Once the line holding "00:10:33,380 --> 00:10:36,060" is found in the listing below, write it out and each later line exactly, up to and including the one holding "[Dennis]: Because I'm human of course, so...".
────
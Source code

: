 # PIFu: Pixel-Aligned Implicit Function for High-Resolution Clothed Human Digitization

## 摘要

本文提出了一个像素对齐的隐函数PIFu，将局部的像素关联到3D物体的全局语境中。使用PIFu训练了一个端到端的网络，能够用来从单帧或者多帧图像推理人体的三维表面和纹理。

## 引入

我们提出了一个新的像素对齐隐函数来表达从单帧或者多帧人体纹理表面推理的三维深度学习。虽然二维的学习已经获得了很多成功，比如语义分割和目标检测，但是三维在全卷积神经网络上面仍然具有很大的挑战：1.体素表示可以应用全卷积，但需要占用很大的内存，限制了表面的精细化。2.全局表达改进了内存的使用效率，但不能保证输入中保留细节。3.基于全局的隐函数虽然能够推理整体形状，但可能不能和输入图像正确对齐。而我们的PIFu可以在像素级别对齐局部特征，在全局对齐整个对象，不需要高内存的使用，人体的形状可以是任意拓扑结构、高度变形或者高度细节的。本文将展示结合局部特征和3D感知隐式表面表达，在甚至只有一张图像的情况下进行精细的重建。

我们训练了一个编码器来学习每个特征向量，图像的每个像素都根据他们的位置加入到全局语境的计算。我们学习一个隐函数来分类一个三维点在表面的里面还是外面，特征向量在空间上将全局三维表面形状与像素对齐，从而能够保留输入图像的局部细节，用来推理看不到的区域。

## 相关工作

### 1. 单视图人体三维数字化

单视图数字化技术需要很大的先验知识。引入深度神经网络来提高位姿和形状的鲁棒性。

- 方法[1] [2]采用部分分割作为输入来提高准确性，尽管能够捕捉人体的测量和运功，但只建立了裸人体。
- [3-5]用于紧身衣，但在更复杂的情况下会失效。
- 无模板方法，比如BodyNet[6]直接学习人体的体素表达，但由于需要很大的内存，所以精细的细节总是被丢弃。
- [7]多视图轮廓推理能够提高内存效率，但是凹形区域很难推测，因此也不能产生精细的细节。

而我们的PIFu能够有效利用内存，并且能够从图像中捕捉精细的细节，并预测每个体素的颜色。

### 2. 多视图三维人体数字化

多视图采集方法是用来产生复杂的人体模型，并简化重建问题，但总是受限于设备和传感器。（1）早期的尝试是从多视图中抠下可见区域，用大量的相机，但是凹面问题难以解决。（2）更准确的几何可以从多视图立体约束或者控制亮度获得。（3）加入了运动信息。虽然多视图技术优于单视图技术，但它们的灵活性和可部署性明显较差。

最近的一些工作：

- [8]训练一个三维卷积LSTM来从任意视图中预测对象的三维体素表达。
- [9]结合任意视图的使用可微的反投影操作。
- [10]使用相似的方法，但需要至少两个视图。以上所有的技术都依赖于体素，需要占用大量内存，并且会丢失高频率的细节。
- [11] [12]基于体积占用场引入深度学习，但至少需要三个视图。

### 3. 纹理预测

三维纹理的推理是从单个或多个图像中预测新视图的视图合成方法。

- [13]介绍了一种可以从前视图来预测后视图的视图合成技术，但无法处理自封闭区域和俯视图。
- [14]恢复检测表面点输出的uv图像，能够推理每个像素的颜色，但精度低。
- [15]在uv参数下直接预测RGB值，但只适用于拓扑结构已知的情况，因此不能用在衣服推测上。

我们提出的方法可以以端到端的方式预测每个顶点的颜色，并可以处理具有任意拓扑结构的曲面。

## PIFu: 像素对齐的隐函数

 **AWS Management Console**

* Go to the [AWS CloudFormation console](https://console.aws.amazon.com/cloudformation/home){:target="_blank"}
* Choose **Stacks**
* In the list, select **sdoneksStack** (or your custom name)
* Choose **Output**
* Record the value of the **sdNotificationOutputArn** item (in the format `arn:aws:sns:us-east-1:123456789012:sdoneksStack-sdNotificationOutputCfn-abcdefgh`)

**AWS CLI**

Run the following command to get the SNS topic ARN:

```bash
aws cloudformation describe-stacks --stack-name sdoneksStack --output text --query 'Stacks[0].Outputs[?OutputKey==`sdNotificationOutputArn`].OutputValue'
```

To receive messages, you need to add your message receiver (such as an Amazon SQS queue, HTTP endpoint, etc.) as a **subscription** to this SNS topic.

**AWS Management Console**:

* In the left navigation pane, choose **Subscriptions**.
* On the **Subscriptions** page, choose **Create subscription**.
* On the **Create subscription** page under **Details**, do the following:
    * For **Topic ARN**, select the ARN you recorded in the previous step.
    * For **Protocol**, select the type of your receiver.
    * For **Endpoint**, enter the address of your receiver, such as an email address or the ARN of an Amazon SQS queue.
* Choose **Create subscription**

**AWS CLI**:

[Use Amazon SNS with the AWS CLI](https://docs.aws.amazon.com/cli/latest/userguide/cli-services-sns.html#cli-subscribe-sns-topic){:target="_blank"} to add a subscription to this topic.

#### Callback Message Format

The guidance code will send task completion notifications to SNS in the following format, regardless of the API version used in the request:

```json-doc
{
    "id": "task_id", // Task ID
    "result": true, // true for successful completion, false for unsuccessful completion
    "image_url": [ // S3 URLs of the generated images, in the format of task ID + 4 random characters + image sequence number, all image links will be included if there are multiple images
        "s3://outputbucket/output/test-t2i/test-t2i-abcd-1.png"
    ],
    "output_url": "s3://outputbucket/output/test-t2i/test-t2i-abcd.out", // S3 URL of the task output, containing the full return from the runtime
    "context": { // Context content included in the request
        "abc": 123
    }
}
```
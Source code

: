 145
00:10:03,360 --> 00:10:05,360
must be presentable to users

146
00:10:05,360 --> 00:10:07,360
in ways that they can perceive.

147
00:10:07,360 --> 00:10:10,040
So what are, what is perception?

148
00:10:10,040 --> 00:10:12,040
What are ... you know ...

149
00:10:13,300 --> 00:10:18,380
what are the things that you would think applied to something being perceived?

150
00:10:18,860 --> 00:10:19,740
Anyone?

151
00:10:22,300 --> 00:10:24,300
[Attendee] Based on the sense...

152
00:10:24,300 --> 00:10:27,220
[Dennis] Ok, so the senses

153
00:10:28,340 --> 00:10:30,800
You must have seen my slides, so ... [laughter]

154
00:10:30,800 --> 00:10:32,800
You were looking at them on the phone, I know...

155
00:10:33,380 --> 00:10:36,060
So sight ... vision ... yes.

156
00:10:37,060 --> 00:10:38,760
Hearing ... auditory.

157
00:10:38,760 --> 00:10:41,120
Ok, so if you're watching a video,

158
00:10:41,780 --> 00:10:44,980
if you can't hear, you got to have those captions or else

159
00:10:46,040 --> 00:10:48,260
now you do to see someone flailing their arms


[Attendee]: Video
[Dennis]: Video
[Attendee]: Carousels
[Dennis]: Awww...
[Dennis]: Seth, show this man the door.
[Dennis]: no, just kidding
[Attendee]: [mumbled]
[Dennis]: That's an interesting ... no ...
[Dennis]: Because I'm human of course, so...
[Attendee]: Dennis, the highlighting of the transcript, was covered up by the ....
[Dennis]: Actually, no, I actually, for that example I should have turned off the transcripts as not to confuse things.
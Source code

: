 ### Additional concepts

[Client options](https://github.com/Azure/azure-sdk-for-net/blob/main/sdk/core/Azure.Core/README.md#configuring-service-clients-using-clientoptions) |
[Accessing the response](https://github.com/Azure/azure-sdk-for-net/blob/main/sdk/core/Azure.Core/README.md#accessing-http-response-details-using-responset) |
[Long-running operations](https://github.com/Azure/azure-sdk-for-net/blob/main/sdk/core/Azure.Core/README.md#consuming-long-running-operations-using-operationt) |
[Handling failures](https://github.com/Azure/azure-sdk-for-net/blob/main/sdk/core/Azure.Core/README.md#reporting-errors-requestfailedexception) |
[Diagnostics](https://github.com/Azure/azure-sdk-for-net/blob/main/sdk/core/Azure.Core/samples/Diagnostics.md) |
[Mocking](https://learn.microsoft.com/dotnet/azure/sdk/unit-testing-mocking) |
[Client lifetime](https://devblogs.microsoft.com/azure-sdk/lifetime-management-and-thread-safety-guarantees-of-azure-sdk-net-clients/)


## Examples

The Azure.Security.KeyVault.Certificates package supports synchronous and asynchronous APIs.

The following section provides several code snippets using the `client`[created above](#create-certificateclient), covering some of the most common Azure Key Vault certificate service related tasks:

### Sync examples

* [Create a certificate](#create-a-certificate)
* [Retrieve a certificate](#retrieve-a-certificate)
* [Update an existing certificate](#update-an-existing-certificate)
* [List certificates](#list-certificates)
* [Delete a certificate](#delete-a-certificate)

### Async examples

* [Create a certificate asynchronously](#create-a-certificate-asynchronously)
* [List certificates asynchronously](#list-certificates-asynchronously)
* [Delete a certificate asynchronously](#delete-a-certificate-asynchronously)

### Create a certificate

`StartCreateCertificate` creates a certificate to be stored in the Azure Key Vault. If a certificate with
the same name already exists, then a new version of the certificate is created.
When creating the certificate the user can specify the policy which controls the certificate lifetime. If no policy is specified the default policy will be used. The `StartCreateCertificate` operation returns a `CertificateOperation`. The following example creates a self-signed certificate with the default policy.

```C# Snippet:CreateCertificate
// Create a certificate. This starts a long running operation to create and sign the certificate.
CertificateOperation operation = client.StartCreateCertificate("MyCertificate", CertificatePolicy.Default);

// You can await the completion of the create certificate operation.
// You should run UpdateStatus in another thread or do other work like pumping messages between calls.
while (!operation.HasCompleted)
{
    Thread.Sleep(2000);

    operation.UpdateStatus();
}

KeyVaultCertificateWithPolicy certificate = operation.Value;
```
────
Result of the task =>
00:10:33,380 --> 00:10:36,060
So sight ... vision ... yes.

156
00:10:37,060 --> 00:10:38,760
Hearing ... auditory.

157
00:10:38,760 --> 00:10:41,120
Ok, so if you're watching a video,

158
00:10:41,780 --> 00:10:44,980
if you can't hear, you got to have those captions or else

159
00:10:46,040 --> 00:10:48,260
now you do to see someone flailing their arms


[Attendee]: Video
[Dennis]: Video
[Attendee]: Carousels
[Dennis]: Awww...
[Dennis]: Seth, show this man the door.
[Dennis]: no, just kidding
[Attendee]: [mumbled]
[Dennis]: That's an interesting ... no ...
[Dennis]: Because I'm human of course, so...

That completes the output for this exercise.